Now that we understand Data Lake Storage, let’s start with multiple options to ingest data from on-premises to Azure Data Lake.

Moving Files Using the Azure Portal

One of the simplest yet powerful ways to ingest data from on-premises to Azure is using the Azure portal.

Portal Overview This image shows the storage account overview

The Azure portal directly facilitates ingesting files from on-premises into your Data Lake storage. To do so, one must have an Azure Data Lake Storage Gen2 account created. I have already created an account, so I am going to use it as shown below.

This image shows data lake gen 2 overview page

Let’s create a container that will store our files. To create a container, select "Containers" from the left panel, then "+ Container" from the top menu to open the wizard.

This imamge shows of how to create a container

Once clicked, a panel like the one below will appear.

  • Add a meaningful name in "Name".
  • For "Public access level", there are three options to choose from:
    1. Private for restrictive access
    2. Blob for read access for blobs
    3. Container for anonymous read access

For our scenario, we will choose the "Container" option for now. Keep the rest of the options as-is and click on "Create" to create a container.

This image shows on how to fill container details

Once created, it will show an image similar to the one below:

This image shows of container being created

Remember, Azure allows the creation of a hierarchical format to store data.

Let's go ahead and create a "Directory". To do so, click on the newly created container and select the option "+ Add Directory" as shown below.

This image shows on how to add directory

Give a meaningful name to the directory and click on "Create" to generate the new directory. Once successfully created, it will appear like this:

This image shows how directory is created

Azure allows certain features like managing access, defining policies, metadata, etc., for directories. For now, let’s keep the features as-is. To fill the directory using the data from on-premises, click the "Upload" button, and a panel to select the files will pop up. Select the location of the files, as shown below.

This image shows the list of files to be created

For this article, we will select all the available files shown above.

Azure has even more options available, select "Advanced" to view these options.

This image shows advanced options of files to be copied

In the previous image, the following are configurations:

  • Authentication type: By default, the Account key is selected, so the authentication will be done to access files. However, one can also use an Azure AD user account if restrictions are needed for a particular set of users.
  • Blob type: Block, Page, and Append Blob. Choose the appropriate blob type depending on the type of data.
  • Blob size: Ranges from 64k to 100MB.
  • Access tier: Although we have selected our storage account at the time of creation to be of a certain access tier, Azure allows us to choose a different access tier for ingestion data.
  • Upload to folder: It is possible to upload data from a different folder by noting the correct path of the folder.
  • Encryption scope: Either choose container encryption scope or any other defined scope for data to be ingested.
  • Retention policy: This allows you to define how long data can be retained.

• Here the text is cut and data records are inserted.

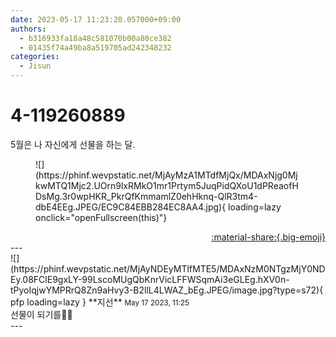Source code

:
 ```yaml
---
date: 2023-05-17 11:23:20.057000+09:00
authors:
  - b316933fa18a48c581070b00a80ce382
  - 01435f74a49ba8a519705ad242348232
categories:
  - Jisun
---
```


# 4-119260889

<div class="post-container" markdown="1">
<div class="content-container md-sidebar__scrollwrap" markdown="1">

5월은 나 자신에게 선물을 하는 달.
<figure markdown="1">
![](https://phinf.wevpstatic.net/MjAyMzA1MTdfMjQx/MDAxNjg0MjkwMTQ1Mjc2.UOrn9lxRMkO1mr1Prtym5JuqPidQXoU1dPReaofHDsMg.3r0wpHKR_PkrQfKmmamlZ0ehHknq-QlR3tm4-dbE4EEg.JPEG/EC9C84EBB284EC8AA4.jpg){ loading=lazy onclick="openFullscreen(this)"}
</figure>
 

</div>
</div>

<div style="text-align: right;" markdown="1">
<a href="https://weverse.io/fromis9/fanpost/4-119260889" style="text-align: right;">:material-share:{.big-emoji}</a>
</div>
---

<div class="comments-container md-sidebar__scrollwrap" markdown="1">
<div class="comment" markdown="1">
<div class='id-container' markdown="1">
![](https://phinf.wevpstatic.net/MjAyNDEyMTlfMTE5/MDAxNzM0NTgzMjY0NDEy.08FClE9gxLY-99LscoMUgQbKnrVicLFFWSqmAi3eGLEg.hXV0n-tPyoIqjwYMPRrQ8Zn9aHvy3-B2llL4LWAZ_bEg.JPEG/image.jpg?type=s72){ pfp loading=lazy }
**<span class="artist">지선</span>** <small>May 17 2023, 11:25</small><br>
</div>
<div class='comment-body' markdown="1">
선물이 되기를🫶🏻
</div>
</div>
</div>
---
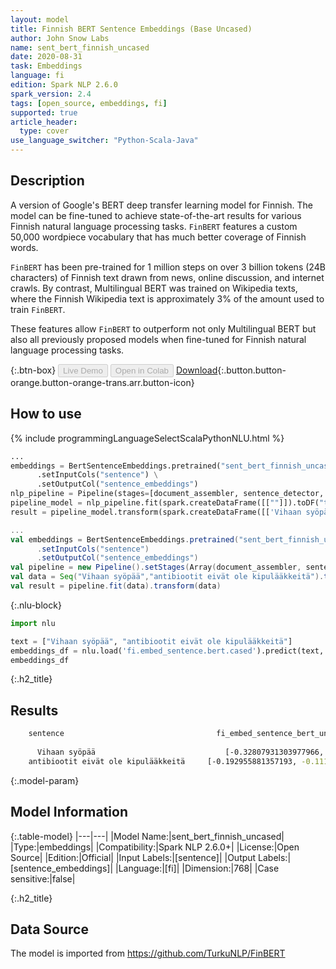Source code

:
 ```yaml
---
layout: model
title: Finnish BERT Sentence Embeddings (Base Uncased)
author: John Snow Labs
name: sent_bert_finnish_uncased
date: 2020-08-31
task: Embeddings
language: fi
edition: Spark NLP 2.6.0
spark_version: 2.4
tags: [open_source, embeddings, fi]
supported: true
article_header:
  type: cover
use_language_switcher: "Python-Scala-Java"
---
```


## Description
A version of Google's BERT deep transfer learning model for Finnish. The model can be fine-tuned to achieve state-of-the-art results for various Finnish natural language processing tasks. `FinBERT` features a custom 50,000 wordpiece vocabulary that has much better coverage of Finnish words.

`FinBERT` has been pre-trained for 1 million steps on over 3 billion tokens (24B characters) of Finnish text drawn from news, online discussion, and internet crawls. By contrast, Multilingual BERT was trained on Wikipedia texts, where the Finnish Wikipedia text is approximately 3% of the amount used to train `FinBERT`.

These features allow `FinBERT` to outperform not only Multilingual BERT but also all previously proposed models when fine-tuned for Finnish natural language processing tasks.

{:.btn-box}
<button class="button button-orange" disabled>Live Demo</button>
<button class="button button-orange" disabled>Open in Colab</button>
[Download](https://s3.amazonaws.com/auxdata.johnsnowlabs.com/public/models/sent_bert_finnish_uncased_fi_2.6.0_2.4_1598897885576.zip){:.button.button-orange.button-orange-trans.arr.button-icon}

## How to use

<div class="tabs-box" markdown="1">

{% include programmingLanguageSelectScalaPythonNLU.html %}

```python
...
embeddings = BertSentenceEmbeddings.pretrained("sent_bert_finnish_uncased", "fi") \
      .setInputCols("sentence") \
      .setOutputCol("sentence_embeddings")
nlp_pipeline = Pipeline(stages=[document_assembler, sentence_detector, embeddings])
pipeline_model = nlp_pipeline.fit(spark.createDataFrame([[""]]).toDF("text"))
result = pipeline_model.transform(spark.createDataFrame([['Vihaan syöpää', 'antibiootit eivät ole kipulääkkeitä']], ["text"]))
```

```scala
...
val embeddings = BertSentenceEmbeddings.pretrained("sent_bert_finnish_uncased", "fi")
      .setInputCols("sentence")
      .setOutputCol("sentence_embeddings")
val pipeline = new Pipeline().setStages(Array(document_assembler, sentence_detector, embeddings))
val data = Seq("Vihaan syöpää","antibiootit eivät ole kipulääkkeitä").toDF("text")
val result = pipeline.fit(data).transform(data)
```

{:.nlu-block}
```python
import nlu

text = ["Vihaan syöpää", "antibiootit eivät ole kipulääkkeitä"]
embeddings_df = nlu.load('fi.embed_sentence.bert.cased').predict(text, output_level='sentence')
embeddings_df
```

</div>

{:.h2_title}
## Results
```bash
	sentence	                              fi_embed_sentence_bert_uncased_embeddings
		
      Vihaan syöpää 	                        [-0.32807931303977966, -0.18222537636756897, 0...
 	antibiootit eivät ole kipulääkkeitä 	[-0.192955881357193, -0.11151257902383804, 0.7...
```


{:.model-param}
## Model Information

{:.table-model}
|---|---|
|Model Name:|sent_bert_finnish_uncased|
|Type:|embeddings|
|Compatibility:|Spark NLP 2.6.0+|
|License:|Open Source|
|Edition:|Official|
|Input Labels:|[sentence]|
|Output Labels:|[sentence_embeddings]|
|Language:|[fi]|
|Dimension:|768|
|Case sensitive:|false|

{:.h2_title}
## Data Source
The model is imported from https://github.com/TurkuNLP/FinBERT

However, to allow it, one needs to enable version-level immutability.

For now, let’s keep the standard advanced settings as-is. Click on "Upload" to ingest the files. It will take only a few seconds to upload the data. Once uploaded, it should look like this:

This image shows list of files ingested in blob containers.

Thus, in this way, we can ingest files from Azure Data Lake Containers.

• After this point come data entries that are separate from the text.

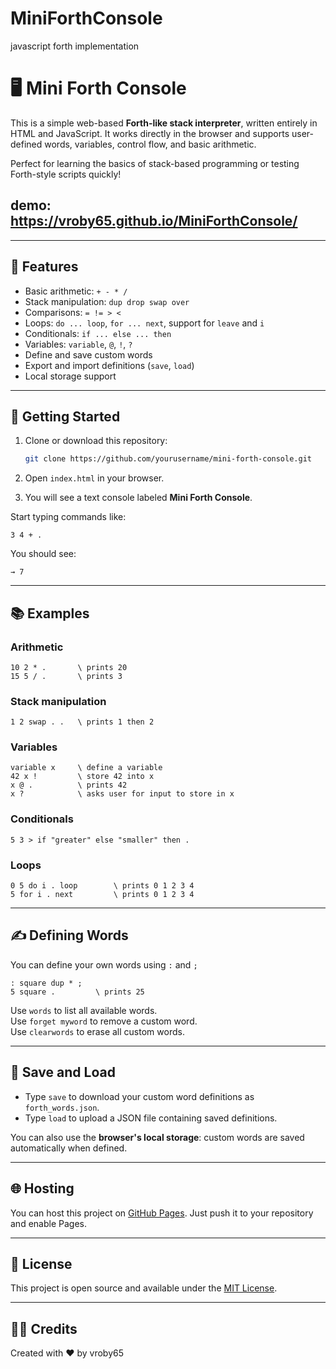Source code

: # MiniForthConsole
javascript forth implementation
# 🖥️ Mini Forth Console

This is a simple web-based **Forth-like stack interpreter**, written entirely in HTML and JavaScript. It works directly in the browser and supports user-defined words, variables, control flow, and basic arithmetic.

Perfect for learning the basics of stack-based programming or testing Forth-style scripts quickly!

## demo: https://vroby65.github.io/MiniForthConsole/

---

## 🔧 Features

- Basic arithmetic: `+ - * /`
- Stack manipulation: `dup drop swap over`
- Comparisons: `= != > <`
- Loops: `do ... loop`, `for ... next`, support for `leave` and `i`
- Conditionals: `if ... else ... then`
- Variables: `variable`, `@`, `!`, `?`
- Define and save custom words
- Export and import definitions (`save`, `load`)
- Local storage support

---

## 🚀 Getting Started

1. Clone or download this repository:
   ```bash
   git clone https://github.com/yourusername/mini-forth-console.git
   ```

2. Open `index.html` in your browser.

3. You will see a text console labeled **Mini Forth Console**.

Start typing commands like:

```forth
3 4 + .
```

You should see:

```
→ 7
```

---

## 📚 Examples

### Arithmetic

```forth
10 2 * .       \ prints 20
15 5 / .       \ prints 3
```

### Stack manipulation

```forth
1 2 swap . .   \ prints 1 then 2
```

### Variables

```forth
variable x     \ define a variable
42 x !         \ store 42 into x
x @ .          \ prints 42
x ?            \ asks user for input to store in x
```

### Conditionals

```forth
5 3 > if "greater" else "smaller" then .
```

### Loops

```forth
0 5 do i . loop        \ prints 0 1 2 3 4
5 for i . next         \ prints 0 1 2 3 4
```

---

## ✍️ Defining Words

You can define your own words using `:` and `;`

```forth
: square dup * ;
5 square .         \ prints 25
```

Use `words` to list all available words.  
Use `forget myword` to remove a custom word.  
Use `clearwords` to erase all custom words.

---

## 💾 Save and Load

- Type `save` to download your custom word definitions as `forth_words.json`.
- Type `load` to upload a JSON file containing saved definitions.

You can also use the **browser's local storage**: custom words are saved automatically when defined.

---

## 🌐 Hosting

You can host this project on [GitHub Pages](https://pages.github.com/). Just push it to your repository and enable Pages.

---

## 📜 License

This project is open source and available under the [MIT License](LICENSE).

---

## 🙋‍♂️ Credits

Created with ❤️ by vroby65
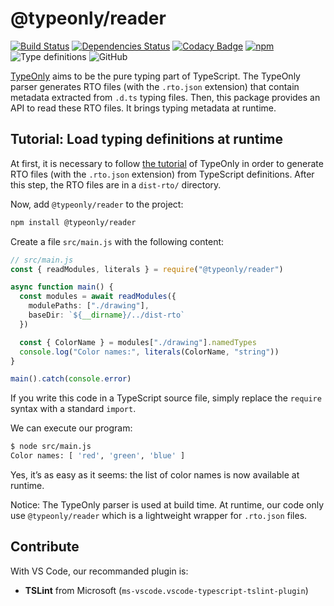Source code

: # @typeonly/reader

[![Build Status](https://travis-ci.com/tomko-team/typeonly-reader.svg?branch=master)](https://travis-ci.com/tomko-team/typeonly-reader)
[![Dependencies Status](https://david-dm.org/tomko-team/typeonly-reader/status.svg)](https://david-dm.org/tomko-team/typeonly-reader)
[![Codacy Badge](https://api.codacy.com/project/badge/Grade/795a3bf921524597bac9af7df8b79026)](https://www.codacy.com/manual/paleo/typeonly-reader?utm_source=github.com&amp;utm_medium=referral&amp;utm_content=tomko-team/typeonly-reader&amp;utm_campaign=Badge_Grade)
[![npm](https://img.shields.io/npm/dm/@typeonly/reader)](https://www.npmjs.com/package/@typeonly/reader)
![Type definitions](https://img.shields.io/npm/types/@typeonly/reader)
![GitHub](https://img.shields.io/github/license/tomko-team/typeonly-reader)

[TypeOnly](https://github.com/tomko-team/typeonly) aims to be the pure typing part of TypeScript. The TypeOnly parser generates RTO files (with the `.rto.json` extension) that contain metadata extracted from `.d.ts` typing files. Then, this package provides an API to read these RTO files. It brings typing metadata at runtime.

## Tutorial: Load typing definitions at runtime

At first, it is necessary to follow [the tutorial](https://github.com/tomko-team/typeonly/blob/master/README.md#tutorial-parse-typescript-definitions-with-the-cli) of TypeOnly in order to generate RTO files (with the `.rto.json` extension) from TypeScript definitions. After this step, the RTO files are in a `dist-rto/` directory.

Now, add `@typeonly/reader` to the project:

```sh
npm install @typeonly/reader
```

Create a file `src/main.js` with the following content:

```ts
// src/main.js
const { readModules, literals } = require("@typeonly/reader")

async function main() {
  const modules = await readModules({
    modulePaths: ["./drawing"],
    baseDir: `${__dirname}/../dist-rto`
  })

  const { ColorName } = modules["./drawing"].namedTypes
  console.log("Color names:", literals(ColorName, "string"))
}

main().catch(console.error)
```

If you write this code in a TypeScript source file, simply replace the `require` syntax with a standard `import`.

We can execute our program:

```sh
$ node src/main.js
Color names: [ 'red', 'green', 'blue' ]
```

Yes, it’s as easy as it seems: the list of color names is now available at runtime.

Notice: The TypeOnly parser is used at build time. At runtime, our code only use `@typeonly/reader` which is a lightweight wrapper for `.rto.json` files.

## Contribute

With VS Code, our recommanded plugin is:

- **TSLint** from Microsoft (`ms-vscode.vscode-typescript-tslint-plugin`)
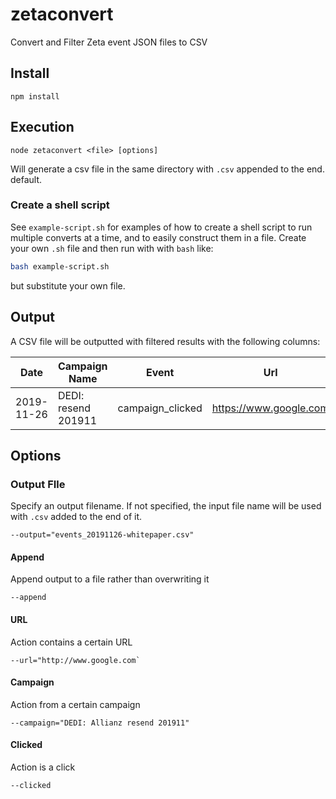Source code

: # zetaconvert
Convert and Filter Zeta event JSON files to CSV

## Install
```
npm install
```

## Execution
```
node zetaconvert <file> [options]
```
Will generate a csv file in the same directory with `.csv` appended to the end.
default.

### Create a shell script
See `example-script.sh` for examples of how to create a shell script to run multiple converts at a time, and to easily construct them in a file. Create your own `.sh` file and then run with with `bash` like:

```bash
bash example-script.sh
```
but substitute your own file.

## Output
A CSV file will be outputted with filtered results with the following columns:

| Date | Campaign Name | Event | Url | Email |
| ---- | ---- | ---- | ---- | ---- |
|2019-11-26|DEDI: resend 201911|campaign_clicked|https://www.google.com|stevepfisterer@gmail.com|

## Options

### Output FIle
Specify an output filename. If not specified, the input file name will be used with `.csv` added to the end of it.
```
--output="events_20191126-whitepaper.csv"
```


#### Append
Append output to a file rather than overwriting it
```
--append
```

#### URL
Action contains a certain URL
```
--url="http://www.google.com`
```

#### Campaign
Action from a certain campaign
```
--campaign="DEDI: Allianz resend 201911" 
```

#### Clicked
Action is a click
```
--clicked
```
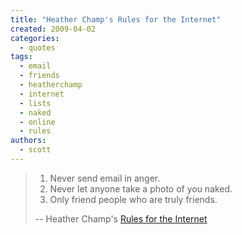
 ```yaml
---
title: "Heather Champ's Rules for the Internet"
created: 2009-04-02
categories: 
  - quotes
tags: 
  - email
  - friends
  - heatherchamp
  - internet
  - lists
  - naked
  - online
  - rules
authors: 
  - scott
---
```


> 1. Never send email in anger.
> 2. Never let anyone take a photo of you naked.
> 3. Only friend people who are truly friends.
> 
> \-- Heather Champ's [Rules for the Internet](http://twitter.com/hchamp/status/1436363977)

Moving Files Using Azure Storage Explorer

For the second option, Azure provides a storage explorer to perform the same operation. To do so, go to the Storage account | Overview screen and click on the "Storage Browser" option.

This image shows of where to access Storage browser from

A screen will appear showing multiple options to see different files in your account like Blob, File Shares, Queues, Tables, etc. It will also show how to create different kinds of metrics. For our current purpose, we will choose the option available at the bottom, "Open Azure Storage Explorer".

Note: Azure Storage Explorer must be installed first to proceed. To do so, Azure provides a link to download Azure Storage Explorer for the appropriate operating system. It is a simple wizard to follow and install. For this article, we are assuming it is already installed.

This image shows high level overivew of storage browser

You will be prompted to open with Azure Storage Explorer. Select the option.

This image shows prompt of opening storage explorer

Once Storage Explorer opens, you might get an error asking you to sign in to access resources.

This screen shows log in screen of storage explorer

Sign in with your Azure credentials.

This image shows on how to select the subscription for opening in storage explorer

Many options will appear. For our current purpose, select "Subscription" and "Azure" to sign into the next screen.

This image shows on Azure option to select

Once you click Next, it will ask you to select an Account and validate it in the browser. A message will state that authentication was successful.

This image shows successful login in storage explorer.

Go back to Storage Explorer. You will see the screen below.

This image shows different azure accounts in storage explorer

This screen means you have successfully logged into Storage Explorer. Now you can click on "Open Explorer" or "List" (first) icon on the left panel to open Storage Explorer. It will show the Data Lake we created in Azure. Make sure to select all accounts you want to see. This is highly essential.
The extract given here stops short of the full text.